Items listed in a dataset
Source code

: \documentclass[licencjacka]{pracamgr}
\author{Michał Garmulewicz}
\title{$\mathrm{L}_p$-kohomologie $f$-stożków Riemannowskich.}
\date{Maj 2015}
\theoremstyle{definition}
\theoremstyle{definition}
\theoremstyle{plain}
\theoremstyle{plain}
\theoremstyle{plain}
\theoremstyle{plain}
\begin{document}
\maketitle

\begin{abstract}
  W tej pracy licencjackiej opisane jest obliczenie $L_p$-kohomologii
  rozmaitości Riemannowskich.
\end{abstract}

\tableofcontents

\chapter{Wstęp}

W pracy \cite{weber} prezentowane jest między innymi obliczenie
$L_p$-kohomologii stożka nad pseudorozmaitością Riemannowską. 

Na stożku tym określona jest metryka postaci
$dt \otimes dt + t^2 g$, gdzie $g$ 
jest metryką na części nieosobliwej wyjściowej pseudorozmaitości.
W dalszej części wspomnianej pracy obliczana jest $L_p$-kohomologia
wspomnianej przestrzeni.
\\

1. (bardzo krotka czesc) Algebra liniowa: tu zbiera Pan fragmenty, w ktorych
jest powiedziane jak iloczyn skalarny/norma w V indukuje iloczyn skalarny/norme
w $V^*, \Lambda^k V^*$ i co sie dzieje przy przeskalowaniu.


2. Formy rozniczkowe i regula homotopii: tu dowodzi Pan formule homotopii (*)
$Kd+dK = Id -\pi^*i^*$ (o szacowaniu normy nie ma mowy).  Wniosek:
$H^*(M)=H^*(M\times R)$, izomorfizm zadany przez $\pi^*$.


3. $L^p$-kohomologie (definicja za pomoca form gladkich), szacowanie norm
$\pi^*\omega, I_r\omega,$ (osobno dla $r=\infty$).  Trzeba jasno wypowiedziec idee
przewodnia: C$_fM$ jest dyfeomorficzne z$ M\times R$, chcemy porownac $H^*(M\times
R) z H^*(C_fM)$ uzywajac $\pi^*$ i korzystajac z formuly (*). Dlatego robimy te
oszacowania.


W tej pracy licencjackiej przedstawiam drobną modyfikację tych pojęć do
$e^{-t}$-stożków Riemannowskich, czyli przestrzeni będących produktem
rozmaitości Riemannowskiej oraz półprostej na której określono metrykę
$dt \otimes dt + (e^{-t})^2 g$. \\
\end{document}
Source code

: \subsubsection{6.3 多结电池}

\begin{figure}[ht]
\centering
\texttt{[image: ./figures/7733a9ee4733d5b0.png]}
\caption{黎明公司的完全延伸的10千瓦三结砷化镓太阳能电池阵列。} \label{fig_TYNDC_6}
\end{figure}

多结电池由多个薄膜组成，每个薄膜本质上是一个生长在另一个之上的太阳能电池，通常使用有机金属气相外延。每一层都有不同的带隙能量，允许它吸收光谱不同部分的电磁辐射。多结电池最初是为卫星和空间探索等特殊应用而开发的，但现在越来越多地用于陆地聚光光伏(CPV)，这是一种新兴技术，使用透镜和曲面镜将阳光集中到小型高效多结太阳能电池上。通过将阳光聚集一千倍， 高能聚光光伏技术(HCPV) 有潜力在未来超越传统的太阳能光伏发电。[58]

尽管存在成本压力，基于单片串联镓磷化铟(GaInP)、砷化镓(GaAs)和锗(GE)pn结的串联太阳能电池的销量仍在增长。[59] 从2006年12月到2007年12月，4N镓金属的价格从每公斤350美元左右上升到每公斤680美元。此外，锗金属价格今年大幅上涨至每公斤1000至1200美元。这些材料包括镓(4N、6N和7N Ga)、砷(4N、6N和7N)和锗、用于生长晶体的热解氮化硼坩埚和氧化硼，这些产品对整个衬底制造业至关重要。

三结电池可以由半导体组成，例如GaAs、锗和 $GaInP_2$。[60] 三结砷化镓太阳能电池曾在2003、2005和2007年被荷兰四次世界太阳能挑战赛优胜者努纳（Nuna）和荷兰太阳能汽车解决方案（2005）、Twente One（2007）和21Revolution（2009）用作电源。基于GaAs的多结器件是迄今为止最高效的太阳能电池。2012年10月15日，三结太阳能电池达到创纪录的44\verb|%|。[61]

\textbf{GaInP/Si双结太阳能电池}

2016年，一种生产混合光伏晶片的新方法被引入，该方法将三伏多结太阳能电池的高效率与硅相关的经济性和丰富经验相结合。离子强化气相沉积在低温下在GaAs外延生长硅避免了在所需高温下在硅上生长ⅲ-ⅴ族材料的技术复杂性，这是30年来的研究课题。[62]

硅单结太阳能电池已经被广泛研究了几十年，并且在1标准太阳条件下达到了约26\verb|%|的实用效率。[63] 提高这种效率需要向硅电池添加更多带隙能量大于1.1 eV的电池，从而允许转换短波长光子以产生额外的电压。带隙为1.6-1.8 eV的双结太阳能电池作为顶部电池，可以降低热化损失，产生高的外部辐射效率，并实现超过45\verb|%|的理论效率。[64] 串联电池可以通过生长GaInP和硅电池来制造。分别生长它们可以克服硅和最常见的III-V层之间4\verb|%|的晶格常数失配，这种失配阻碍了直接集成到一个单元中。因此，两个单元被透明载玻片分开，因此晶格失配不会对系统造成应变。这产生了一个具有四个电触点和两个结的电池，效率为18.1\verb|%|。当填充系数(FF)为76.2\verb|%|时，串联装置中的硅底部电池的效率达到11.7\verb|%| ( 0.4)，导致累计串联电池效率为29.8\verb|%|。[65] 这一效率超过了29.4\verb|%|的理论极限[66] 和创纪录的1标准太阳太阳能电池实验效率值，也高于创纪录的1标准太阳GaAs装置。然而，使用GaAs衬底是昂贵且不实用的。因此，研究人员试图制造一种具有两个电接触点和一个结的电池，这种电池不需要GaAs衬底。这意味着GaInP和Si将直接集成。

* [YOUR GOAL]:
Write out each entry above exactly as it is written.

* [SOLUTION FOR THIS TASK]:
Source code

: \documentclass[licencjacka]{pracamgr}
\author{Michał Garmulewicz}
\title{$\mathrm{L}_p$-kohomologie $f$-stożków Riemannowskich.}
\date{Maj 2015}
\theoremstyle{definition}
\theoremstyle{definition}
\theoremstyle{plain}
\theoremstyle{plain}
\theoremstyle{plain}
\theoremstyle{plain}
\begin{document}
\maketitle

\begin{abstract}
  W tej pracy licencjackiej opisane jest obliczenie $L_p$-kohomologii
  rozmaitości Riemannowskich.
\end{abstract}

\tableofcontents

\chapter{Wstęp}

W pracy \cite{weber} prezentowane jest między innymi obliczenie
$L_p$-kohomologii stożka nad pseudorozmaitością Riemannowską. 

Na stożku tym określona jest metryka postaci
$dt \otimes dt + t^2 g$, gdzie $g$ 
jest metryką na części nieosobliwej wyjściowej pseudorozmaitości.
W dalszej części wspomnianej pracy obliczana jest $L_p$-kohomologia
wspomnianej przestrzeni.
\\

1. (bardzo krotka czesc) Algebra liniowa: tu zbiera Pan fragmenty, w ktorych
jest powiedziane jak iloczyn skalarny/norma w V indukuje iloczyn skalarny/norme
w $V^*, \Lambda^k V^*$ i co sie dzieje przy przeskalowaniu.


2. Formy rozniczkowe i regula homotopii: tu dowodzi Pan formule homotopii (*)
$Kd+dK = Id -\pi^*i^*$ (o szacowaniu normy nie ma mowy).  Wniosek:
$H^*(M)=H^*(M\times R)$, izomorfizm zadany przez $\pi^*$.


3. $L^p$-kohomologie (definicja za pomoca form gladkich), szacowanie norm
$\pi^*\omega, I_r\omega,$ (osobno dla $r=\infty$).  Trzeba jasno wypowiedziec idee
przewodnia: C$_fM$ jest dyfeomorficzne z$ M\times R$, chcemy porownac $H^*(M\times
R) z H^*(C_fM)$ uzywajac $\pi^*$ i korzystajac z formuly (*). Dlatego robimy te
oszacowania.


W tej pracy licencjackiej przedstawiam drobną modyfikację tych pojęć do
$e^{-t}$-stożków Riemannowskich, czyli przestrzeni będących produktem
rozmaitości Riemannowskiej oraz półprostej na której określono metrykę
$dt \otimes dt + (e^{-t})^2 g$. \\
\end{document}
Source code

: \subsubsection{6.3 多结电池}

\begin{figure}[ht]
\centering
\texttt{[image: ./figures/7733a9ee4733d5b0.png]}
\caption{黎明公司的完全延伸的10千瓦三结砷化镓太阳能电池阵列。} \label{fig_TYNDC_6}
\end{figure}

多结电池由多个薄膜组成，每个薄膜本质上是一个生长在另一个之上的太阳能电池，通常使用有机金属气相外延。每一层都有不同的带隙能量，允许它吸收光谱不同部分的电磁辐射。多结电池最初是为卫星和空间探索等特殊应用而开发的，但现在越来越多地用于陆地聚光光伏(CPV)，这是一种新兴技术，使用透镜和曲面镜将阳光集中到小型高效多结太阳能电池上。通过将阳光聚集一千倍， 高能聚光光伏技术(HCPV) 有潜力在未来超越传统的太阳能光伏发电。[58]

尽管存在成本压力，基于单片串联镓磷化铟(GaInP)、砷化镓(GaAs)和锗(GE)pn结的串联太阳能电池的销量仍在增长。[59] 从2006年12月到2007年12月，4N镓金属的价格从每公斤350美元左右上升到每公斤680美元。此外，锗金属价格今年大幅上涨至每公斤1000至1200美元。这些材料包括镓(4N、6N和7N Ga)、砷(4N、6N和7N)和锗、用于生长晶体的热解氮化硼坩埚和氧化硼，这些产品对整个衬底制造业至关重要。

三结电池可以由半导体组成，例如GaAs、锗和 $GaInP_2$。[60] 三结砷化镓太阳能电池曾在2003、2005和2007年被荷兰四次世界太阳能挑战赛优胜者努纳（Nuna）和荷兰太阳能汽车解决方案（2005）、Twente One（2007）和21Revolution（2009）用作电源。基于GaAs的多结器件是迄今为止最高效的太阳能电池。2012年10月15日，三结太阳能电池达到创纪录的44\verb|%|。[61]

\textbf{GaInP/Si双结太阳能电池}

2016年，一种生产混合光伏晶片的新方法被引入，该方法将三伏多结太阳能电池的高效率与硅相关的经济性和丰富经验相结合。离子强化气相沉积在低温下在GaAs外延生长硅避免了在所需高温下在硅上生长ⅲ-ⅴ族材料的技术复杂性，这是30年来的研究课题。[62]

硅单结太阳能电池已经被广泛研究了几十年，并且在1标准太阳条件下达到了约26\verb|%|的实用效率。[63] 提高这种效率需要向硅电池添加更多带隙能量大于1.1 eV的电池，从而允许转换短波长光子以产生额外的电压。带隙为1.6-1.8 eV的双结太阳能电池作为顶部电池，可以降低热化损失，产生高的外部辐射效率，并实现超过45\verb|%|的理论效率。[64] 串联电池可以通过生长GaInP和硅电池来制造。分别生长它们可以克服硅和最常见的III-V层之间4\verb|%|的晶格常数失配，这种失配阻碍了直接集成到一个单元中。因此，两个单元被透明载玻片分开，因此晶格失配不会对系统造成应变。这产生了一个具有四个电触点和两个结的电池，效率为18.1\verb|%|。当填充系数(FF)为76.2\verb|%|时，串联装置中的硅底部电池的效率达到11.7\verb|%| ( 0.4)，导致累计串联电池效率为29.8\verb|%|。[65] 这一效率超过了29.4\verb|%|的理论极限[66] 和创纪录的1标准太阳太阳能电池实验效率值，也高于创纪录的1标准太阳GaAs装置。然而，使用GaAs衬底是昂贵且不实用的。因此，研究人员试图制造一种具有两个电接触点和一个结的电池，这种电池不需要GaAs衬底。这意味着GaInP和Si将直接集成。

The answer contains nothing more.